'''

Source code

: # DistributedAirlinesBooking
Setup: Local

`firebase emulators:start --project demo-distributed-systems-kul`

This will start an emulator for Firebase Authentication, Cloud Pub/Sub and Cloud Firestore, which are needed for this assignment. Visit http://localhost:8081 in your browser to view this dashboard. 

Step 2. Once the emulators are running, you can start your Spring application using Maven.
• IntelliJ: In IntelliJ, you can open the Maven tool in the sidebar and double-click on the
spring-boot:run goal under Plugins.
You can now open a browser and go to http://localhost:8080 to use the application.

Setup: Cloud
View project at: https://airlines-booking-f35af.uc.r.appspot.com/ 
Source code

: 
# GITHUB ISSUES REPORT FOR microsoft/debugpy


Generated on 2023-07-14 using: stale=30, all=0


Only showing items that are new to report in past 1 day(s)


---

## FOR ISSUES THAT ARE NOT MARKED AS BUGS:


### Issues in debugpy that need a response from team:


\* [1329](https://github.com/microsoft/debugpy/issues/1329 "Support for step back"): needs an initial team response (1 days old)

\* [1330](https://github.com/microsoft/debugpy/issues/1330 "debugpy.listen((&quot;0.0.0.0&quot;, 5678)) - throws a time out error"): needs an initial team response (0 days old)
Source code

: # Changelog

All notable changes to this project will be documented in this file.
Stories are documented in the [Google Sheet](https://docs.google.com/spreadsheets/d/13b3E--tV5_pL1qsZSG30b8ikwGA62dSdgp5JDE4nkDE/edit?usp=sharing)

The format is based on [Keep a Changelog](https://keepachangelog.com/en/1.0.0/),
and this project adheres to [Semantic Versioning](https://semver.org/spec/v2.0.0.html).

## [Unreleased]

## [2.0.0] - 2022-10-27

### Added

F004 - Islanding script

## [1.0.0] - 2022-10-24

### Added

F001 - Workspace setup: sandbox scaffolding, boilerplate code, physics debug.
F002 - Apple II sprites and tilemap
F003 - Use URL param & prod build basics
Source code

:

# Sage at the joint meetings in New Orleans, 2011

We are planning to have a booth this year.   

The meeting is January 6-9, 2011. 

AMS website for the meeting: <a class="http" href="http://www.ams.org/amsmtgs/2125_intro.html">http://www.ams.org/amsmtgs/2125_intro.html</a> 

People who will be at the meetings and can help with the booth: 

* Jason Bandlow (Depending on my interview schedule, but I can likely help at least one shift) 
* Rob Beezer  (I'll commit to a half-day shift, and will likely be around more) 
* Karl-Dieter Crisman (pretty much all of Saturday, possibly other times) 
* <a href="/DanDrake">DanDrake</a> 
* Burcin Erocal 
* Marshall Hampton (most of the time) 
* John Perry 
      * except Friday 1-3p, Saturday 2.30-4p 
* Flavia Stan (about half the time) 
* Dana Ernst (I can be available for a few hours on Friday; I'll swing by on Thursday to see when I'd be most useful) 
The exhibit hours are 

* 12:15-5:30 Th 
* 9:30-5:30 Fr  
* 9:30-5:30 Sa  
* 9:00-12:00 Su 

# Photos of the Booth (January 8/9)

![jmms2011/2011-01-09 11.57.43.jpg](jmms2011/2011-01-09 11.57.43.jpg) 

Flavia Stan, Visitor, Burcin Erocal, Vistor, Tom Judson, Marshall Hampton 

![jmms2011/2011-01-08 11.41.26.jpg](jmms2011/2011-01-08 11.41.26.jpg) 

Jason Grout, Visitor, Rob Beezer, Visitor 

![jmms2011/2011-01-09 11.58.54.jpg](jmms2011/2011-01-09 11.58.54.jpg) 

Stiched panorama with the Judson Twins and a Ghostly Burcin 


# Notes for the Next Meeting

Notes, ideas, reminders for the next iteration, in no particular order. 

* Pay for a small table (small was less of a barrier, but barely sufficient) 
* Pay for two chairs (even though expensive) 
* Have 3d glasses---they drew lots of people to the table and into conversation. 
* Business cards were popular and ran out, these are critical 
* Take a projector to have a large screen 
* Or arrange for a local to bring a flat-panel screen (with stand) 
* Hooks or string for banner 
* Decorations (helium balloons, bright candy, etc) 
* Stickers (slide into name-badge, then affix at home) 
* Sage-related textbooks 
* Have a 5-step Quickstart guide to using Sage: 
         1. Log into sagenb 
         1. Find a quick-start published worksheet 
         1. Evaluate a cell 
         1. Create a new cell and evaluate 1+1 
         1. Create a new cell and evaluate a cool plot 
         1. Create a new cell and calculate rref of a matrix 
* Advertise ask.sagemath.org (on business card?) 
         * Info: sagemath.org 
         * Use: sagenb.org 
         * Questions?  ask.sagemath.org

'''

● Exercise: Give an exact copy of the lines above from the line with "Step 2. Once" up to and including the line with "(1 days old)", and leave everything else out.

● Problem solution:
Step 2. Once the emulators are running, you can start your Spring application using Maven.
• IntelliJ: In IntelliJ, you can open the Maven tool in the sidebar and double-click on the
spring-boot:run goal under Plugins.
You can now open a browser and go to http://localhost:8080 to use the application.

Setup: Cloud
View project at: https://airlines-booking-f35af.uc.r.appspot.com/ 
Source code

: 
# GITHUB ISSUES REPORT FOR microsoft/debugpy


Generated on 2023-07-14 using: stale=30, all=0


Only showing items that are new to report in past 1 day(s)


---

## FOR ISSUES THAT ARE NOT MARKED AS BUGS:


### Issues in debugpy that need a response from team:


\* [1329](https://github.com/microsoft/debugpy/issues/1329 "Support for step back"): needs an initial team response (1 days old)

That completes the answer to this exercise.